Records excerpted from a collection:
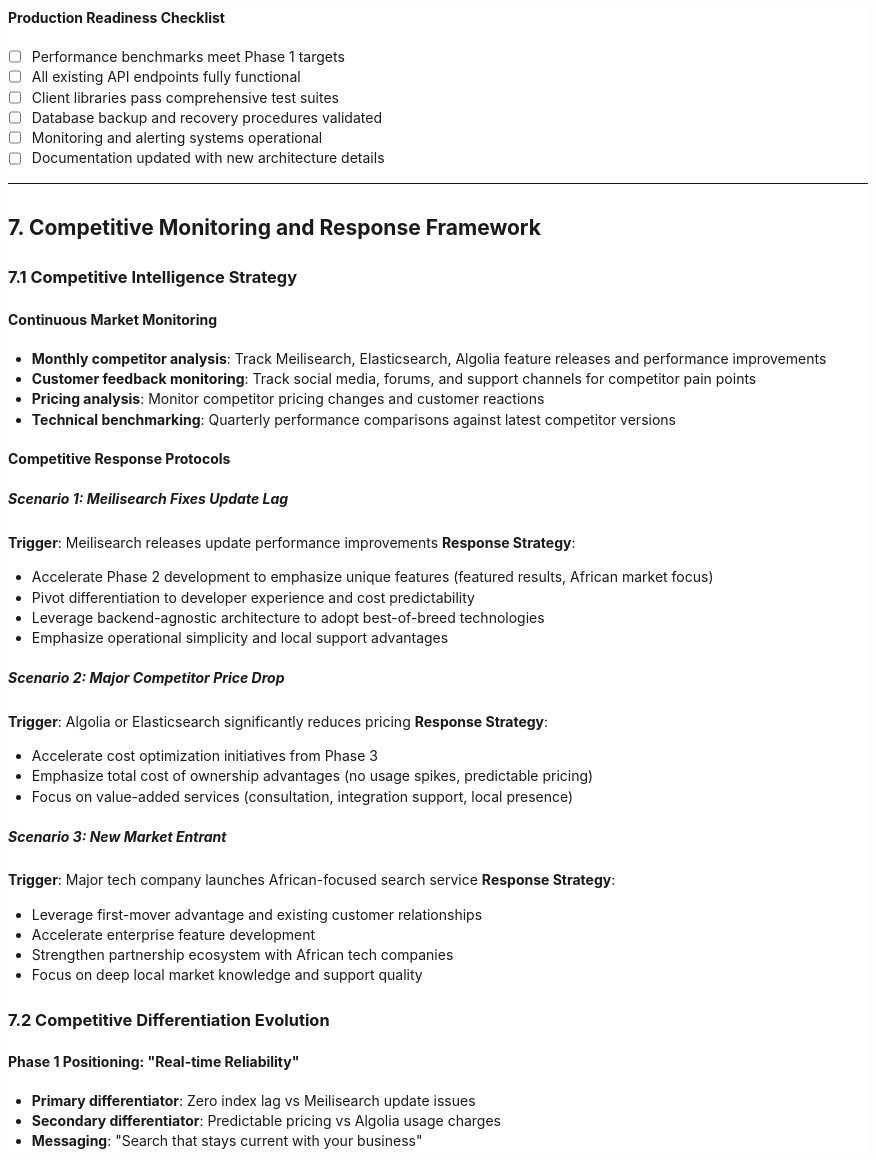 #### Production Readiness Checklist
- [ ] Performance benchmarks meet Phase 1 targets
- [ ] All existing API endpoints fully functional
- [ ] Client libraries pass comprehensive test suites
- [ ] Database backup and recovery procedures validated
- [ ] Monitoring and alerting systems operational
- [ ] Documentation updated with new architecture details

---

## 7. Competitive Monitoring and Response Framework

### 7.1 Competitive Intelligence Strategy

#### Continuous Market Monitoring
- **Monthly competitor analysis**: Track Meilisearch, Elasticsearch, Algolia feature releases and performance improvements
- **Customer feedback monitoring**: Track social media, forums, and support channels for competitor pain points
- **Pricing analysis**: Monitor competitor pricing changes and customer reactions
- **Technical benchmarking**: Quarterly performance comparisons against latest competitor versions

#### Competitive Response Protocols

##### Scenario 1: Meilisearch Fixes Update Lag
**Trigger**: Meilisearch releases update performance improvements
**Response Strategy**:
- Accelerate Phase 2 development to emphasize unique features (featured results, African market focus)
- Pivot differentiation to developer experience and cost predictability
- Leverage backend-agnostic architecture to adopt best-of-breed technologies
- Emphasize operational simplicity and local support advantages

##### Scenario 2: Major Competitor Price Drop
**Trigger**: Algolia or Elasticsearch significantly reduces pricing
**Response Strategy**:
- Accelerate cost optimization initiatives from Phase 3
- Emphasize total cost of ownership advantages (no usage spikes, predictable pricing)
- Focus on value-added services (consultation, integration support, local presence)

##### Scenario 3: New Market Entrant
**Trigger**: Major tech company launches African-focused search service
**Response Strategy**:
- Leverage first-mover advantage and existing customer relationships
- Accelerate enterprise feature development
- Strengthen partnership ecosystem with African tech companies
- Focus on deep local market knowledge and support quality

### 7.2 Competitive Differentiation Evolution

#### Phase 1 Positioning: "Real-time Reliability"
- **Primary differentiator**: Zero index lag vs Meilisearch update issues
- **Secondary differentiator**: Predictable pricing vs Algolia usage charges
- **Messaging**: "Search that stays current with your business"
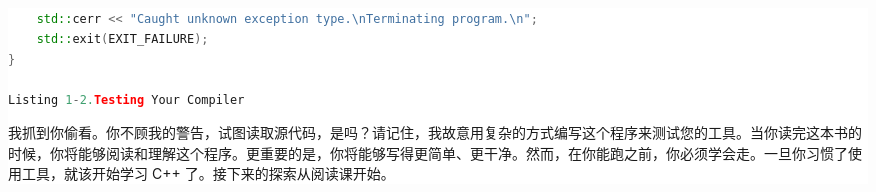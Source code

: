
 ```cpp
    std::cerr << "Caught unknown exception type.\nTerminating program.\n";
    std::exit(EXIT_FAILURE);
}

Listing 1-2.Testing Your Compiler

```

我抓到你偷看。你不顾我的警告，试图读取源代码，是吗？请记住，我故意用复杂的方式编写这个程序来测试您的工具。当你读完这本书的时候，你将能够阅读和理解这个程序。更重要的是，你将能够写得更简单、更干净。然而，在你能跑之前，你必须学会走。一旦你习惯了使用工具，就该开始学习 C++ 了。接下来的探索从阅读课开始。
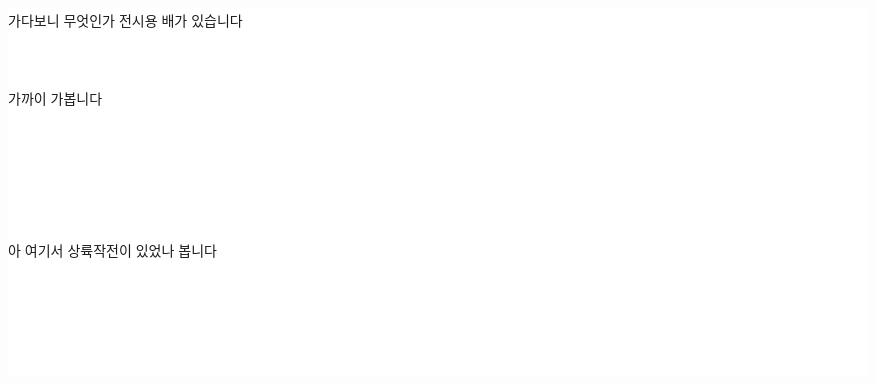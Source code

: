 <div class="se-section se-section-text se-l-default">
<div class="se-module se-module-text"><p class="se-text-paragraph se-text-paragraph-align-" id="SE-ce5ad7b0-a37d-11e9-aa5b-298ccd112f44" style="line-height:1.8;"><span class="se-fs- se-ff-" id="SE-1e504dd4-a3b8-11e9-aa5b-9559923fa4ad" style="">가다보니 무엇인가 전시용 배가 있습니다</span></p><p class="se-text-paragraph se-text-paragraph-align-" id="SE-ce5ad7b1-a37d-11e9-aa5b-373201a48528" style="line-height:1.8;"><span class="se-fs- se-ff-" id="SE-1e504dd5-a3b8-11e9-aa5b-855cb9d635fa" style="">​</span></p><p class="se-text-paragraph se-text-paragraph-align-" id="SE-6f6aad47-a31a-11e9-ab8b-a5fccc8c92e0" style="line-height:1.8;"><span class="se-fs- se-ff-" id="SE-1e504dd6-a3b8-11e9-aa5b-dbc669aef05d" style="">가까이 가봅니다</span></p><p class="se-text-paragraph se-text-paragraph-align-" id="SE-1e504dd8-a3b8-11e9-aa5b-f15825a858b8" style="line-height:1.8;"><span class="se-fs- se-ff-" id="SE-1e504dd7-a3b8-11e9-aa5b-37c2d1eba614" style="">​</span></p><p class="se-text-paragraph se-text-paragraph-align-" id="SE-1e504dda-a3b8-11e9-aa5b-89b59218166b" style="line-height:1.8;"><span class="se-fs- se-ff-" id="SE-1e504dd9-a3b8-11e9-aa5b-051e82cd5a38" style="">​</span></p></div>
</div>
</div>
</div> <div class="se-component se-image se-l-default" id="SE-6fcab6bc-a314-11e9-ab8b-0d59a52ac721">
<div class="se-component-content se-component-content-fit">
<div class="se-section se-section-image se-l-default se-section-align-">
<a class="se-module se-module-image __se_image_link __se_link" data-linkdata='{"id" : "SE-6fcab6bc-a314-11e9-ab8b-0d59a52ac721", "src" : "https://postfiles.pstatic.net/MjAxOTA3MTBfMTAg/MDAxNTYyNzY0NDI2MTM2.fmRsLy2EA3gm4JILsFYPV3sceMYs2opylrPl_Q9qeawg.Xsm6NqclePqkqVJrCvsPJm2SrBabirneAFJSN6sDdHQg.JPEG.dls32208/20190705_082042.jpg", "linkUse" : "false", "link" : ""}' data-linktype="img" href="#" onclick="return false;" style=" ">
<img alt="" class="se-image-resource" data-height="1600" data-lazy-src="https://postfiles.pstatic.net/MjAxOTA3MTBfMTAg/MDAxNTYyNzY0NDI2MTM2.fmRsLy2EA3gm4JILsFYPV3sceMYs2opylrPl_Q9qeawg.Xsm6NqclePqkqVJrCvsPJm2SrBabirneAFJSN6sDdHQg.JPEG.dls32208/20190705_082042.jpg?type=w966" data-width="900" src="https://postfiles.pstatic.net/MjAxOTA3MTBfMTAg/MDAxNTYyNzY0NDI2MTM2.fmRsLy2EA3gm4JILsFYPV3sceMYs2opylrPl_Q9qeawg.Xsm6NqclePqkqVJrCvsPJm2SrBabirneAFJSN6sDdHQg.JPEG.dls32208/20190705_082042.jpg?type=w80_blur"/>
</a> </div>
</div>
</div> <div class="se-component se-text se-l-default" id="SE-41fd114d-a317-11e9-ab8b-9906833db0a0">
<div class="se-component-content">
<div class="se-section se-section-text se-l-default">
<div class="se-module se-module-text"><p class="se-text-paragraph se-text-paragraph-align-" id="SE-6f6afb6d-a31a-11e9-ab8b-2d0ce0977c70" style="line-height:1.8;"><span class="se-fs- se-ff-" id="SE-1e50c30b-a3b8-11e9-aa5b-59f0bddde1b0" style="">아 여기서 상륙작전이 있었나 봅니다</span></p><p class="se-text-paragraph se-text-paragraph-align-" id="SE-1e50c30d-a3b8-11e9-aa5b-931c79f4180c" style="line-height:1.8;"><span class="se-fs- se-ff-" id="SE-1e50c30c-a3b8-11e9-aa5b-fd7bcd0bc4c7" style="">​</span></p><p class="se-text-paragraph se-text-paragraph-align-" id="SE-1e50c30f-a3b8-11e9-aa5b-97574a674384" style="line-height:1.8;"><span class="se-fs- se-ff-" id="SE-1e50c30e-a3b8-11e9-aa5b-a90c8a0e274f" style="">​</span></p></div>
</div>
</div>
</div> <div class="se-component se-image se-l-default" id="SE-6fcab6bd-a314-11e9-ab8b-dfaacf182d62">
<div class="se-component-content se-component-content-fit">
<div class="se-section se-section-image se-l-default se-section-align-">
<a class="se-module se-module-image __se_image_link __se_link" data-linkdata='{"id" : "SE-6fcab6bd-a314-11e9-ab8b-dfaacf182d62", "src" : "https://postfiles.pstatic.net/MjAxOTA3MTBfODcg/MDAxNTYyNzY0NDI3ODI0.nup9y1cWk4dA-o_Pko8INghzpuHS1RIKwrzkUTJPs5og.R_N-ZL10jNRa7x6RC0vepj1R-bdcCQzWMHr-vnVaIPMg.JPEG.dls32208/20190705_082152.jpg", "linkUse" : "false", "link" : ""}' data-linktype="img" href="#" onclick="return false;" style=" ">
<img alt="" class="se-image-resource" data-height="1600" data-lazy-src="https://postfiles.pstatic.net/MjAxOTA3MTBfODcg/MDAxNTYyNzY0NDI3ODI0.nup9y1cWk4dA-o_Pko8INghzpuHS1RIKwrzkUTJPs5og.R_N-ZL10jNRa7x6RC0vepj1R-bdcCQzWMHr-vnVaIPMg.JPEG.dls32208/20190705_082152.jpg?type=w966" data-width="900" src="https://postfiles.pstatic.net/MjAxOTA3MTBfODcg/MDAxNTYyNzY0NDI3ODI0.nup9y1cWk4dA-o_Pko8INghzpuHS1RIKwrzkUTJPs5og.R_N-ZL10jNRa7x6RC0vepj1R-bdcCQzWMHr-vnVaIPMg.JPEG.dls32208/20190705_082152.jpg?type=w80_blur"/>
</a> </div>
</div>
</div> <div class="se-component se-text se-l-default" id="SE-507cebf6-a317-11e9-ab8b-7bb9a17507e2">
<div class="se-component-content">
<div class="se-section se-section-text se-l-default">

Exercise requirements:
Nothing but the lines from the start of the records through the line holding "update performance improvements" should be printed, exactly as written and with the pictures left out.

Result of this task:
 #### Production Readiness Checklist
- [ ] Performance benchmarks meet Phase 1 targets
- [ ] All existing API endpoints fully functional
- [ ] Client libraries pass comprehensive test suites
- [ ] Database backup and recovery procedures validated
- [ ] Monitoring and alerting systems operational
- [ ] Documentation updated with new architecture details

---

## 7. Competitive Monitoring and Response Framework

### 7.1 Competitive Intelligence Strategy

#### Continuous Market Monitoring
- **Monthly competitor analysis**: Track Meilisearch, Elasticsearch, Algolia feature releases and performance improvements
- **Customer feedback monitoring**: Track social media, forums, and support channels for competitor pain points
- **Pricing analysis**: Monitor competitor pricing changes and customer reactions
- **Technical benchmarking**: Quarterly performance comparisons against latest competitor versions

#### Competitive Response Protocols

##### Scenario 1: Meilisearch Fixes Update Lag
**Trigger**: Meilisearch releases update performance improvements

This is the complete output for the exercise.